* **Requirement**:
Should a line below contain the word "theta", report it.

* **Data records**:

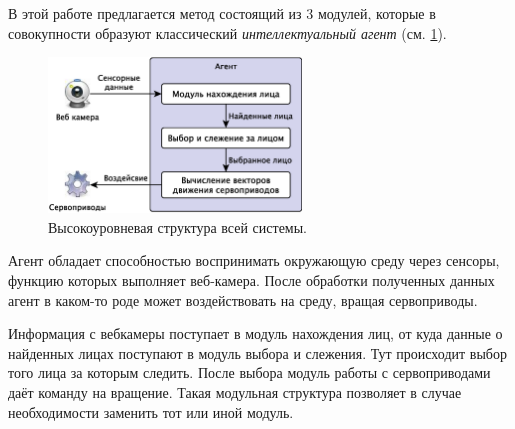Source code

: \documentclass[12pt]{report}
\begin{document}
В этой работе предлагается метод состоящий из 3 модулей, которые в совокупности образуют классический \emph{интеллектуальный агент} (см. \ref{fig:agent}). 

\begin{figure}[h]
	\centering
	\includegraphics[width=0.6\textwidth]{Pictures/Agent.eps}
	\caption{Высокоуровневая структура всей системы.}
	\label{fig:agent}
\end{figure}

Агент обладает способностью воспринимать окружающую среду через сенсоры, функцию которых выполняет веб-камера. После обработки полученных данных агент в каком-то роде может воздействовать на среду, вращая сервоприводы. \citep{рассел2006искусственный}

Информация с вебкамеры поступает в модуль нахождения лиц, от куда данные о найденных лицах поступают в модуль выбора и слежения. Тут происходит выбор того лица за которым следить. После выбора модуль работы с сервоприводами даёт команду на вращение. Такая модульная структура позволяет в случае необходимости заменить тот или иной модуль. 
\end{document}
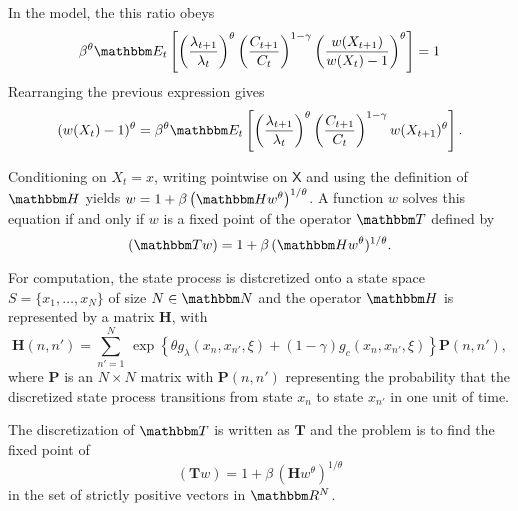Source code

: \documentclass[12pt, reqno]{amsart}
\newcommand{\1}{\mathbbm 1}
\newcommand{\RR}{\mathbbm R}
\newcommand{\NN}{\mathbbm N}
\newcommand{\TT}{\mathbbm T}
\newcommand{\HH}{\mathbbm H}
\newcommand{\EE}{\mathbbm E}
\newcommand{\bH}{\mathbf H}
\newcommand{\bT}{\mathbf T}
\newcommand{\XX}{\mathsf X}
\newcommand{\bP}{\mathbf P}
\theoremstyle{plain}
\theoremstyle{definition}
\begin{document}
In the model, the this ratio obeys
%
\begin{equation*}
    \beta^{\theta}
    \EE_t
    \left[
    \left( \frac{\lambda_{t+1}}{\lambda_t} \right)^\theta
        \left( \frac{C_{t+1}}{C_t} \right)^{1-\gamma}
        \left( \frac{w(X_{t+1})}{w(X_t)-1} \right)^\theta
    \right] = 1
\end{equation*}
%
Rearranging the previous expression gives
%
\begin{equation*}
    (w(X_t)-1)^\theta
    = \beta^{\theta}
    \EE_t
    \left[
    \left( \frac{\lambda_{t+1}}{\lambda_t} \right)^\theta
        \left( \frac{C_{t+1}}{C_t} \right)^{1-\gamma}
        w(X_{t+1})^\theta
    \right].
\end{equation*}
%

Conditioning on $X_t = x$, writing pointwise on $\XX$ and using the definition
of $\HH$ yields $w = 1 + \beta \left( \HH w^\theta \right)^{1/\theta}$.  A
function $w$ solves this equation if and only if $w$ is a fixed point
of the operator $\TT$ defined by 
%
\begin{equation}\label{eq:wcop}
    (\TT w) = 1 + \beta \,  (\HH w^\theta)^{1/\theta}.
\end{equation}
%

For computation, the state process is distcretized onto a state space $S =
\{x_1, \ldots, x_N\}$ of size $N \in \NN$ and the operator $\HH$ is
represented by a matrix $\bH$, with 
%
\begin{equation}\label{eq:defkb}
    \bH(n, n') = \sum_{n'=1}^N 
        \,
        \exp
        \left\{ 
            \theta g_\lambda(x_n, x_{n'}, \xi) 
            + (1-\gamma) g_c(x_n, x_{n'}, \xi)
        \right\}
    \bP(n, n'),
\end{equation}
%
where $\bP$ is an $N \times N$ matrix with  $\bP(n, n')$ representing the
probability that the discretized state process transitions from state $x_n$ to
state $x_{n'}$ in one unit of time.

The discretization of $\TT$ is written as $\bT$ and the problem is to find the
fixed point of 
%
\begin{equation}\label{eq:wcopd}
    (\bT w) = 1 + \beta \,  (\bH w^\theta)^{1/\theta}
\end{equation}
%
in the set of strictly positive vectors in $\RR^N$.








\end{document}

* **Expected output**:
    \beta^{\theta}
    \left( \frac{\lambda_{t+1}}{\lambda_t} \right)^\theta
        \left( \frac{w(X_{t+1})}{w(X_t)-1} \right)^\theta
    (w(X_t)-1)^\theta
    = \beta^{\theta}
    \left( \frac{\lambda_{t+1}}{\lambda_t} \right)^\theta
        w(X_{t+1})^\theta
of $\HH$ yields $w = 1 + \beta \left( \HH w^\theta \right)^{1/\theta}$.  A
    (\TT w) = 1 + \beta \,  (\HH w^\theta)^{1/\theta}.
            \theta g_\lambda(x_n, x_{n'}, \xi) 
    (\bT w) = 1 + \beta \,  (\bH w^\theta)^{1/\theta}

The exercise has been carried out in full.